Mais changeant de ton tout à coup, il ajouta:
—Assez bavardé! si vous connaissiez celui qui vous tuera, vous ne l'aimeriez pas, je pense? Moi, c'est les femmes qui me tueront et je les abomine. La demoiselle n'est pas dans de beaux draps, ni son amoureux non plus. Tout ce qu'il faudra faire pour eux, je le ferai, entendez-vous, et c'est déjà commencé. S'il faut que la mécanique du Fera-t-il jour demain saute, elle sautera et moi avec, c'est décidé. Vous, regardez bien où vous mettrez le pied! ils sont malins, ouvrez l'œil, bonsoir!
Sa pipe était allumée, il tourna le dos et redescendit la rue lentement.
La veuve, qui était restée tout étourdie, gagna la station en essayant de remettre de l'ordre parmi ses pensées.
Au moment où elle s'asseyait dans la voiture en partance, elle vit passer au grand trot l'équipage qui emportait Mme la marquise d'Ornans et le colonel.
Ce fut longtemps seulement après le départ de l'omnibus, et quand la confusion de son esprit fut un peu calmée, qu'elle songea au papier qui avait été glissé dans sa main par Valentine.
Elle prit le papier, qu'elle déplia, et se rapprocha du fond de l'omnibus, où la lumière de la lanterne lui permit de lire:
Le papier ne contenait que ces mots:
«Vous demanderez au juge d'instruction, qui vous l'accordera, la permission d'amener avec vous votre fils pour rendre visite à Maurice.»
Maman Léo crut avoir mal lu et se demanda dans l'excès de sa surprise si quelque chose n'était point dérangé au fond de sa cervelle.
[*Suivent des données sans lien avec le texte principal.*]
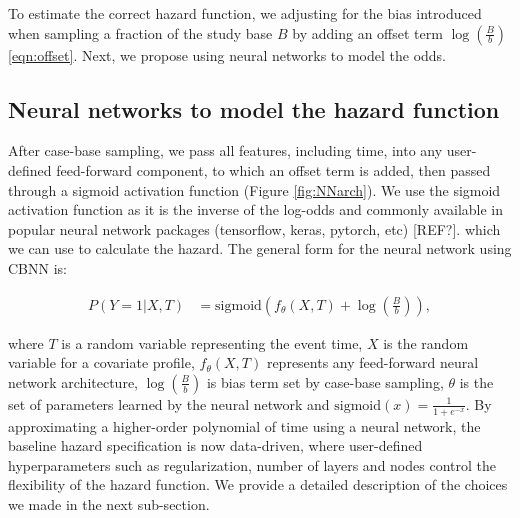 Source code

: \documentclass[AMA,STIX1COL,]{WileyNJD-v2}
\begin{document}
To estimate the correct hazard function, we adjusting for the bias
introduced when sampling a fraction of the study base \(B\) by adding an
offset term \(\log\left(\frac{B}{b} \right)\) \eqref{eqn:offset}. Next,
we propose using neural networks to model the odds.

\hypertarget{neural-networks-to-model-the-hazard-function}{%
\subsection{Neural networks to model the hazard
function}\label{neural-networks-to-model-the-hazard-function}}

After case-base sampling, we pass all features, including time, into any
user-defined feed-forward component, to which an offset term is added,
then passed through a sigmoid activation function (Figure
\ref{fig:NNarch}). We use the sigmoid activation function as it is the
inverse of the log-odds and commonly available in popular neural network
packages (tensorflow, keras, pytorch, etc) {[}REF?{]}. which we can use
to calculate the hazard. The general form for the neural network using
CBNN is:

\begin{align}\label{eqn:nnProb}
P\left(Y=1|X,T\right)&=\mathrm{sigmoid}\left(f_{\theta}(X, T) + \log\left(\frac{B}{b}\right) \right),
\end{align}

where \(T\) is a random variable representing the event time, \(X\) is
the random variable for a covariate profile, \(f_{\theta}(X, T)\)
represents any feed-forward neural network architecture,
\(\log\left(\frac{B}{b}\right)\) is bias term set by case-base sampling,
\(\theta\) is the set of parameters learned by the neural network and
\(\mathrm{sigmoid}(x)=\frac{1}{1+e^{-x}}\). By approximating a
higher-order polynomial of time using a neural network, the baseline
hazard specification is now data-driven, where user-defined
hyperparameters such as regularization, number of layers and nodes
control the flexibility of the hazard function. We provide a detailed
description of the choices we made in the next sub-section.
\end{document}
Elle se frotta les yeux et lut de nouveau.
—Mon fils, dit-elle; il y a bien «mon fils». Ces gens-là diraient-ils vrai? et la pauvre chère créature aurait-elle un coup de marteau? Je n'ai pas d'autre fils que Maurice, et je ne peux pas mener Maurice rendre visite à Maurice!
Elle quitta la voiture à la station de l'église Saint-Laurent et descendit à pied le faubourg Saint-Martin. La marche lui fit du bien, mais ne lui fournit point le mot de l'énigme.
Elle allait toujours répétant:
—Mon fils! mon fils! où diable la minette prend-elle ce fils-là? Il est sûr pourtant qu'elle m'a parlé bien raisonnablement, mais les toqués sont ainsi, et quand ils ne touchent pas à l'endroit de leur fêlure, on dirait des philosophes. Sa fêlure, à ce qu'il paraît, est de me donner un garçon et de se croire la sœur de son ancien promis. Son frère et mon fils se valent, les deux font la paire.
Plus de dix fois en chemin, elle s'approcha des boutiques pour lire encore le mystérieux papier.
Elle le tourna, elle le retourna, cherchant une indication qui pût lui donner le mot de la charade.
Car derrière la pensée que Valentine était folle, une autre pensée s'obstinait qui lui montrait, au bout de tout cela, je ne sais quel espoir confus.
Comme elle arrivait aux démolitions qui masquaient la percée de la rue Rambuteau, une idée lui traversa l'esprit tout à coup et l'arrêta comme un choc.
—Mon fils! répéta-t-elle pour la vingtième fois, mais sur un tout autre ton et en frappant ses mains l'une contre l'autre, saquédié! c'est cela! il faut que je sois bien bête pour ne pas l'avoir deviné tout de suite, quoique la minette aurait bien pu me mettre un mot d'explication.
Dans son triomphe et malgré le superbe poids marqué par sa dernière pesée à la foire de Saint-Cloud, elle fit un saut de cabri et s'élança en courant vers sa baraque, qui était désormais toute proche.
—Avec ce fils-là! disait-elle, je suis sûre d'être bien reçue. Ah! le cher cœur va-t-il être content!
À la porte de la baraque, elle trouva le fidèle Échalot qui dormait en dépit du froid, adossé contre le montant et échauffant le petit Saladin dans son giron.
—Pourquoi ne t'es-tu pas couché, toi, l'enflé? demanda-t-elle.
Échalot s'éveilla en sursaut et répondit:
—Ah! patronne, vous voilà! Dieu soit loué! je n'espérais plus guère vous revoir en vie.
—Pourquoi ça, ma vieille?
—Parce que, dans l'homme qui est venu tantôt, j'ai reconnu Toulonnais-l'Amitié.
—Bah! fit la dompteuse, moi qui croyais que c'était M. de la Périère!
—Je n'ai jamais entendu prononcer ce nom-là, répondit Échalot.
—Pourquoi ne m'avoir pas avertie tout de suite?
—Parce que, patronne, quand ils se voient découverts c'est là le plus dur du danger.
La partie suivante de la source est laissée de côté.